何があっても仕方がないと思っている。
じゃあ、またねと別れて、それが最後の姿かもしれないと、いつも思っている。

その父親が明日入院をする。
その前に、やっぱり会っておきたい。
「お父さま、とても穏やかですよ」と職員さんが言う。
本当にその通りで、ちょっと前の泣いてばかりいる姿とはうってかわっている。
でも、だいたいがこういうものだ。
感情には波がある。
体調からくるものもあるから、予測ができにくい。

ただ昼食を好きな麺類に変えてもらったことは、大当たりだった気もしている。
それから体調が上向いた感じはある。
好きなものを好きなように。

昨日は、ミカンとチョコを持って行った。
その前日、昼間父親のホームでお世話になった母親が、ミカンを持参したら、喜んで食べたという。
「パパ。

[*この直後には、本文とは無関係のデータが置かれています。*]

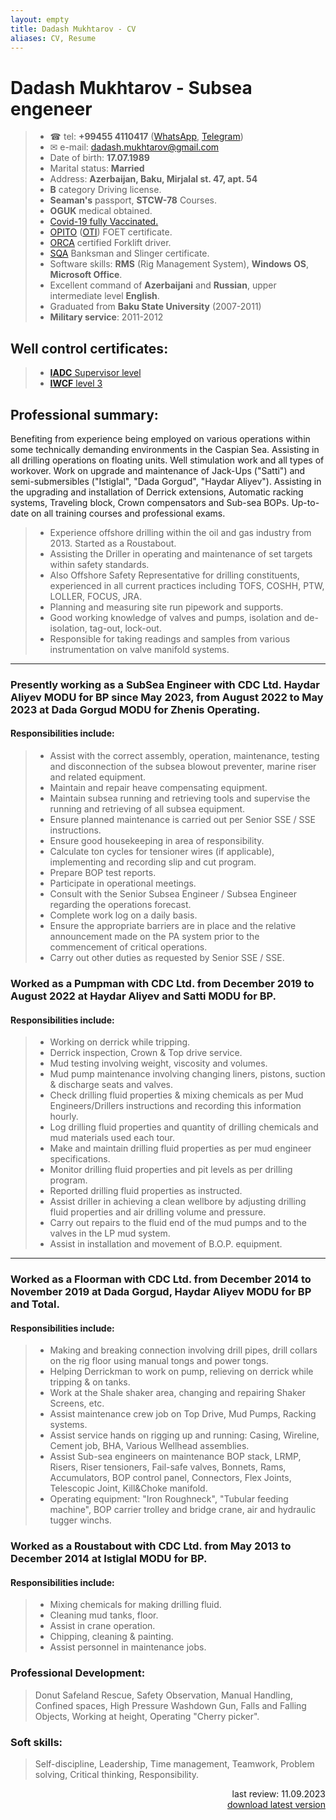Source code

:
 ```yaml
---
layout: empty
title: Dadash Mukhtarov - CV
aliases: CV, Resume
---
```

# Dadash Mukhtarov - Subsea engeneer
> - ☎ tel: **+99455 4110417** ([WhatsApp](http://wa.me/994554110417), [Telegram](https://t.me/rapatar))
> - ✉ e-mail: dadash.mukhtarov@gmail.com
> - Date of birth: **17.07.1989**
> - Marital status: **Married**
> - Address: **Azerbaijan, Baku, Mirjalal st. 47, apt. 54**
> - **B** category Driving license.
> - **Seaman's** passport, **STCW-78** Courses.
> - **OGUK** medical obtained.
> - [Covid-19 fully Vaccinated.](https://www.rapatar.eu.org/files/covid-19_vaccination_card.pdf)
> - [OPITO](https://opito.com/) ([OTI](http://www.oti.az/)) FOET certificate.
> - [ORCA](https://orcaoffshore.org/) certified Forklift driver.
> - [SQA](https://sqagroup.az/) Banksman and Slinger certificate.
> - Software skills: **RMS** (Rig Management System), **Windows OS**, **Microsoft Office**.
> - Excellent command of **Azerbaijani** and **Russian**, upper intermediate level **English**.
> - Graduated from **Baku State University** (2007-2011)
> - **Military service**: 2011-2012
## Well control certificates:
> - [**IADC** Supervisor level](https://www.rapatar.eu.org/files/iadc.pdf)
> - [**IWCF** level 3](https://www.rapatar.eu.org/files/iwcf.pdf)

## Professional summary:
Benefiting from experience being employed on various operations within some technically demanding environments in the Caspian Sea. Assisting in all drilling operations on floating units. Well stimulation work and all types of workover. Work on upgrade and maintenance of Jack-Ups ("Satti") and semi-submersibles ("Istiglal", "Dada Gorgud", "Haydar Aliyev"). Assisting in the upgrading and installation of Derrick extensions, Automatic racking systems, Traveling block, Crown compensators and Sub-sea BOPs. Up-to-date on all training courses and professional exams.
> - Experience offshore drilling within the oil and gas industry from 2013. Started as a Roustabout.
> - Assisting the Driller in operating and maintenance of set targets within safety standards.
> - Also Offshore Safety Representative for drilling constituents, experienced in all current practices including TOFS, COSHH, PTW, LOLLER, FOCUS, JRA.
> - Planning and measuring site run pipework and supports.
> - Good working knowledge of valves and pumps, isolation and de-isolation, tag-out, lock-out.
> - Responsible for taking readings and samples from various instrumentation on valve manifold systems.

---
### Presently working as a SubSea Engineer with CDC Ltd. Haydar Aliyev MODU for BP since May 2023, from August 2022 to May 2023 at Dada Gorgud MODU for Zhenis Operating.
#### Responsibilities include:
> - Assist with the correct assembly, operation, maintenance, testing and disconnection of the subsea blowout preventer, marine riser and related equipment.
> - Maintain and repair heave compensating equipment.
> - Maintain subsea running and retrieving tools and supervise the running and retrieving of all subsea equipment.
> - Ensure planned maintenance is carried out per Senior SSE / SSE instructions.
> - Ensure good housekeeping in area of responsibility.
> - Calculate ton cycles for tensioner wires (if applicable), implementing and recording slip and cut program.
> - Prepare BOP test reports.
> - Participate in operational meetings.
> - Consult with the Senior Subsea Engineer / Subsea Engineer regarding the operations forecast.
> - Complete work log on a daily basis.
> - Ensure the appropriate barriers are in place and the relative announcement made on the PA system prior to the commencement of critical operations.
> - Carry out other duties as requested by Senior SSE / SSE.

### Worked as a Pumpman with CDC Ltd. from December 2019 to August 2022 at Haydar Aliyev and Satti MODU for BP.
#### Responsibilities include:
> - Working on derrick while tripping.
> - Derrick inspection, Crown & Top drive service.
> - Mud testing involving weight, viscosity and volumes.
> - Mud pump maintenance involving changing liners, pistons, suction & discharge seats and valves.
> - Check drilling fluid properties & mixing chemicals as per Mud Engineers/Drillers instructions and recording this information hourly.
> - Log drilling fluid properties and quantity of drilling chemicals and mud materials used each tour.
> - Make and maintain drilling fluid properties as per mud engineer specifications.
> - Monitor drilling fluid properties and pit levels as per drilling program.
> - Reported drilling fluid properties as instructed.
> - Assist driller in achieving a clean wellbore by adjusting drilling fluid properties and air drilling volume and pressure.
> - Carry out repairs to the fluid end of the mud pumps and to the valves in the LP mud system.
> - Assist in installation and movement of B.O.P. equipment.

---
### Worked as a Floorman with CDC Ltd. from December 2014 to November 2019 at Dada Gorgud, Haydar Aliyev MODU for BP and Total.
#### Responsibilities include:
> - Making and breaking connection involving drill pipes, drill collars on the rig floor using manual tongs and power tongs.
> - Helping Derrickman to work on pump, relieving on derrick while tripping & on tanks.
> - Work at the Shale shaker area, changing and repairing Shaker Screens, etc.
> - Assist maintenance crew job on Top Drive, Mud Pumps, Racking systems.
> - Assist service hands on rigging up and running: Casing, Wireline, Cement job, BHA, Various Wellhead assemblies.
> - Assist Sub-sea engineers on maintenance BOP stack, LRMP, Risers, Riser tensioners, Fail-safe valves, Bonnets, Rams, Accumulators, BOP control panel, Connectors, Flex Joints, Telescopic Joint, Kill&Choke manifold.
> - Operating equipment: "Iron Roughneck", "Tubular feeding machine", BOP carrier trolley and bridge crane, air and hydraulic tugger winchs.

### Worked as a Roustabout with CDC Ltd. from May 2013 to December 2014 at Istiglal MODU for BP.
#### Responsibilities include:
> - Mixing chemicals for making drilling fluid.
> - Cleaning mud tanks, floor.
> - Assist in crane operation.
> - Chipping, cleaning & painting.
> - Assist personnel in maintenance jobs.

### Professional Development:
> Donut Safeland Rescue, Safety Observation, Manual Handling, Confined spaces, High Pressure Washdown Gun, Falls and Falling Objects, Working at height, Operating "Cherry picker".

### Soft skills:
> Self-discipline, Leadership, Time management, Teamwork, Problem solving, Critical thinking, Responsibility.

<div align="right">last review: 11.09.2023</div>

<div align="right">
  <a href="https://rapatar.eu.org/files/Dadash_Mukhtarov_CV.pdf">download latest version</a>
</div>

ミカン好きだもんね」
それから。
「可哀想よね、好きなミカンも食べられなくて」

ホームでは、栄養士さんがいる。
多くの入居者の最大公約数的な食事を用意する。
それは当たり前のことだが。
チョコを口に含んで、「これはチョコかあ」とかみしめる父親の姿を見ていると、複雑な気持ちになる。

好きなものを好きなように。
死ぬまで、好きなものを好きなように食べられたら、どんなにいいだろう。

でも、実際は、好きなものもわからなくなってくる。
あんなに納豆好きだったのに、今では見向きもしない。
今は、「焼き鳥とお酒」の希望を口にするが、本当にそうかどうかもわからない。
自分の意思で好きなものをたべられる時間、それは案外と短いのかもしれない。


ホームの帰り、近くのお寺に寄った。
一人の時はここに寄って、ぼうとする。
何百年生きているのかわからない樹々に手をあてる。
じんわりと目が熱くなってくる。

空は深い青だ。
びいびいと尾の長い鳥たちが飛ぶ。
生きてるって、ほんとに不思議だなあ。